Dataset entries:
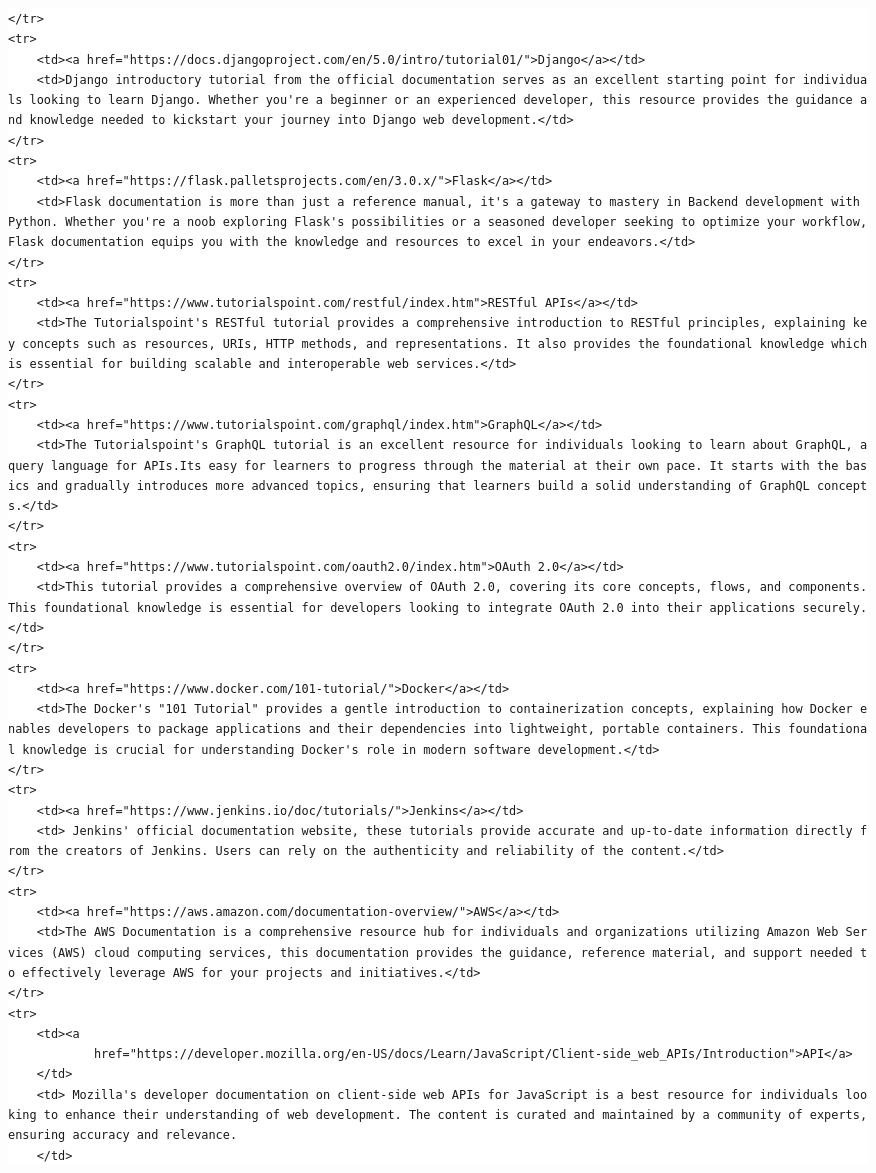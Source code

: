     </tr>
    <tr>
        <td><a href="https://docs.djangoproject.com/en/5.0/intro/tutorial01/">Django</a></td>
        <td>Django introductory tutorial from the official documentation serves as an excellent starting point for individuals looking to learn Django. Whether you're a beginner or an experienced developer, this resource provides the guidance and knowledge needed to kickstart your journey into Django web development.</td>
    </tr>
    <tr>
        <td><a href="https://flask.palletsprojects.com/en/3.0.x/">Flask</a></td>
        <td>Flask documentation is more than just a reference manual, it's a gateway to mastery in Backend development with Python. Whether you're a noob exploring Flask's possibilities or a seasoned developer seeking to optimize your workflow, Flask documentation equips you with the knowledge and resources to excel in your endeavors.</td>
    </tr>
    <tr>
        <td><a href="https://www.tutorialspoint.com/restful/index.htm">RESTful APIs</a></td>
        <td>The Tutorialspoint's RESTful tutorial provides a comprehensive introduction to RESTful principles, explaining key concepts such as resources, URIs, HTTP methods, and representations. It also provides the foundational knowledge which is essential for building scalable and interoperable web services.</td>
    </tr>
    <tr>
        <td><a href="https://www.tutorialspoint.com/graphql/index.htm">GraphQL</a></td>
        <td>The Tutorialspoint's GraphQL tutorial is an excellent resource for individuals looking to learn about GraphQL, a query language for APIs.Its easy for learners to progress through the material at their own pace. It starts with the basics and gradually introduces more advanced topics, ensuring that learners build a solid understanding of GraphQL concepts.</td>
    </tr>
    <tr>
        <td><a href="https://www.tutorialspoint.com/oauth2.0/index.htm">OAuth 2.0</a></td>
        <td>This tutorial provides a comprehensive overview of OAuth 2.0, covering its core concepts, flows, and components. This foundational knowledge is essential for developers looking to integrate OAuth 2.0 into their applications securely.</td>
    </tr>
    <tr>
        <td><a href="https://www.docker.com/101-tutorial/">Docker</a></td>
        <td>The Docker's "101 Tutorial" provides a gentle introduction to containerization concepts, explaining how Docker enables developers to package applications and their dependencies into lightweight, portable containers. This foundational knowledge is crucial for understanding Docker's role in modern software development.</td>
    </tr>
    <tr>
        <td><a href="https://www.jenkins.io/doc/tutorials/">Jenkins</a></td>
        <td> Jenkins' official documentation website, these tutorials provide accurate and up-to-date information directly from the creators of Jenkins. Users can rely on the authenticity and reliability of the content.</td>
    </tr>
    <tr>
        <td><a href="https://aws.amazon.com/documentation-overview/">AWS</a></td>
        <td>The AWS Documentation is a comprehensive resource hub for individuals and organizations utilizing Amazon Web Services (AWS) cloud computing services, this documentation provides the guidance, reference material, and support needed to effectively leverage AWS for your projects and initiatives.</td>
    </tr>
    <tr>
        <td><a
                href="https://developer.mozilla.org/en-US/docs/Learn/JavaScript/Client-side_web_APIs/Introduction">API</a>
        </td>
        <td> Mozilla's developer documentation on client-side web APIs for JavaScript is a best resource for individuals looking to enhance their understanding of web development. The content is curated and maintained by a community of experts, ensuring accuracy and relevance.
        </td>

* [What the task requires]
Would you give the records again exactly, dropping the pictures?

* [Output]
Source code

:     </tr>
    <tr>
        <td><a href="https://docs.djangoproject.com/en/5.0/intro/tutorial01/">Django</a></td>
        <td>Django introductory tutorial from the official documentation serves as an excellent starting point for individuals looking to learn Django. Whether you're a beginner or an experienced developer, this resource provides the guidance and knowledge needed to kickstart your journey into Django web development.</td>
    </tr>
    <tr>
        <td><a href="https://flask.palletsprojects.com/en/3.0.x/">Flask</a></td>
        <td>Flask documentation is more than just a reference manual, it's a gateway to mastery in Backend development with Python. Whether you're a noob exploring Flask's possibilities or a seasoned developer seeking to optimize your workflow, Flask documentation equips you with the knowledge and resources to excel in your endeavors.</td>
    </tr>
    <tr>
        <td><a href="https://www.tutorialspoint.com/restful/index.htm">RESTful APIs</a></td>
        <td>The Tutorialspoint's RESTful tutorial provides a comprehensive introduction to RESTful principles, explaining key concepts such as resources, URIs, HTTP methods, and representations. It also provides the foundational knowledge which is essential for building scalable and interoperable web services.</td>
    </tr>
    <tr>
        <td><a href="https://www.tutorialspoint.com/graphql/index.htm">GraphQL</a></td>
        <td>The Tutorialspoint's GraphQL tutorial is an excellent resource for individuals looking to learn about GraphQL, a query language for APIs.Its easy for learners to progress through the material at their own pace. It starts with the basics and gradually introduces more advanced topics, ensuring that learners build a solid understanding of GraphQL concepts.</td>
    </tr>
    <tr>
        <td><a href="https://www.tutorialspoint.com/oauth2.0/index.htm">OAuth 2.0</a></td>
        <td>This tutorial provides a comprehensive overview of OAuth 2.0, covering its core concepts, flows, and components. This foundational knowledge is essential for developers looking to integrate OAuth 2.0 into their applications securely.</td>
    </tr>
    <tr>
        <td><a href="https://www.docker.com/101-tutorial/">Docker</a></td>
        <td>The Docker's "101 Tutorial" provides a gentle introduction to containerization concepts, explaining how Docker enables developers to package applications and their dependencies into lightweight, portable containers. This foundational knowledge is crucial for understanding Docker's role in modern software development.</td>
    </tr>
    <tr>
        <td><a href="https://www.jenkins.io/doc/tutorials/">Jenkins</a></td>
        <td> Jenkins' official documentation website, these tutorials provide accurate and up-to-date information directly from the creators of Jenkins. Users can rely on the authenticity and reliability of the content.</td>
    </tr>
    <tr>
        <td><a href="https://aws.amazon.com/documentation-overview/">AWS</a></td>
        <td>The AWS Documentation is a comprehensive resource hub for individuals and organizations utilizing Amazon Web Services (AWS) cloud computing services, this documentation provides the guidance, reference material, and support needed to effectively leverage AWS for your projects and initiatives.</td>
    </tr>
    <tr>
        <td><a
                href="https://developer.mozilla.org/en-US/docs/Learn/JavaScript/Client-side_web_APIs/Introduction">API</a>
        </td>
        <td> Mozilla's developer documentation on client-side web APIs for JavaScript is a best resource for individuals looking to enhance their understanding of web development. The content is curated and maintained by a community of experts, ensuring accuracy and relevance.
        </td>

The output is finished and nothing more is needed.